Stored data:

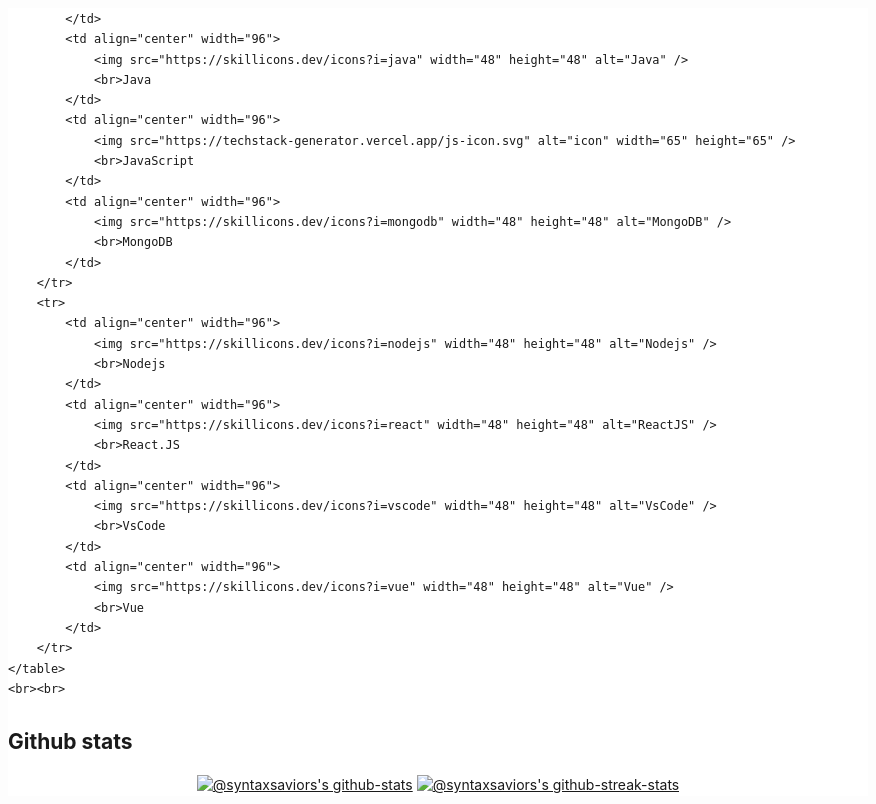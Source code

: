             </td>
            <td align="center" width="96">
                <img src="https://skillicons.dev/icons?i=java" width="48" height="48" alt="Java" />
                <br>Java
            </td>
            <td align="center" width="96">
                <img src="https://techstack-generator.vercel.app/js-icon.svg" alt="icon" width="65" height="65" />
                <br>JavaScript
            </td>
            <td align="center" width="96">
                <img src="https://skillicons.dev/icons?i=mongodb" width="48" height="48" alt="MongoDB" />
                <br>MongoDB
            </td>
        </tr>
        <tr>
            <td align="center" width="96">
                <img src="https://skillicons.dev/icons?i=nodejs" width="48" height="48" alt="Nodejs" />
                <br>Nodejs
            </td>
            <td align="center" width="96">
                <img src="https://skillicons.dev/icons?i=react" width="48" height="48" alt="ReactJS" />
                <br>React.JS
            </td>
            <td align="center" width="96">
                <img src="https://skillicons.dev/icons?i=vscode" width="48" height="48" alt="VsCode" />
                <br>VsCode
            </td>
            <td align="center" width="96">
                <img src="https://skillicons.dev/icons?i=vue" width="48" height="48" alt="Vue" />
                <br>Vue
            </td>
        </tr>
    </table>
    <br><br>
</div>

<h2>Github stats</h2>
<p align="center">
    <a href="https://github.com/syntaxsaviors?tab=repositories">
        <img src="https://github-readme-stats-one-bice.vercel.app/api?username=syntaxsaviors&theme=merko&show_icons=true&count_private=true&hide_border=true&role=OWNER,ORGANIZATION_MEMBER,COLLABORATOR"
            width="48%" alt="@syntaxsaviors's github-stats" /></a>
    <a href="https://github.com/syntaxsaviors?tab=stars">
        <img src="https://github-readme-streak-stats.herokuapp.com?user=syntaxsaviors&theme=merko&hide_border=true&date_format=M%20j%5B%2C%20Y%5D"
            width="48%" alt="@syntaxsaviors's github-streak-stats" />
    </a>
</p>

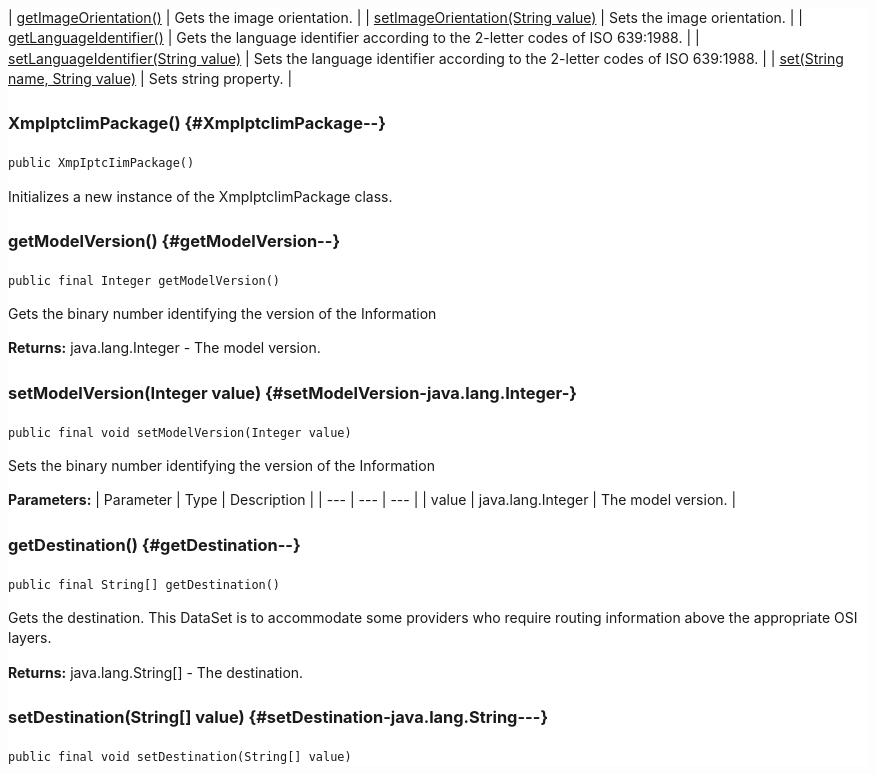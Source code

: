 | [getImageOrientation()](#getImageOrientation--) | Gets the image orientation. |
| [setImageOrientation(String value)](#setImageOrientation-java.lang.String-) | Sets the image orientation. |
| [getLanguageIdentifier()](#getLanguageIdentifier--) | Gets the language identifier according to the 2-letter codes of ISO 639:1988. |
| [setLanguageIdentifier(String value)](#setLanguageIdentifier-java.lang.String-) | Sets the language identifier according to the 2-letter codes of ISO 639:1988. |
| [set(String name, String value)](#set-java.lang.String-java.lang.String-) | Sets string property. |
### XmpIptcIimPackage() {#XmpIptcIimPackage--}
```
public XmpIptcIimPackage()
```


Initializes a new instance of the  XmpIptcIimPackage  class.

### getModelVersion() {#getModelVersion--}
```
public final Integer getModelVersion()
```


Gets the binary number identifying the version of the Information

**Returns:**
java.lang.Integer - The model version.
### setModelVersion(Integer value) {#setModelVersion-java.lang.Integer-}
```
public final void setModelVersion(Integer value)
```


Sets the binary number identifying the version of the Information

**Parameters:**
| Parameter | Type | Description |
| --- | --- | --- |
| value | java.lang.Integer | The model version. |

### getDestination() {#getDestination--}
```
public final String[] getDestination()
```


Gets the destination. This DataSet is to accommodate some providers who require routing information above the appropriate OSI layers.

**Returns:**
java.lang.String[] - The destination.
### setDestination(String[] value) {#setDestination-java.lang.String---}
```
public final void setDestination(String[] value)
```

To do: Filter the records above for "codes" and copy every matching line.

Answer box:
| [getLanguageIdentifier()](#getLanguageIdentifier--) | Gets the language identifier according to the 2-letter codes of ISO 639:1988. |
| [setLanguageIdentifier(String value)](#setLanguageIdentifier-java.lang.String-) | Sets the language identifier according to the 2-letter codes of ISO 639:1988. |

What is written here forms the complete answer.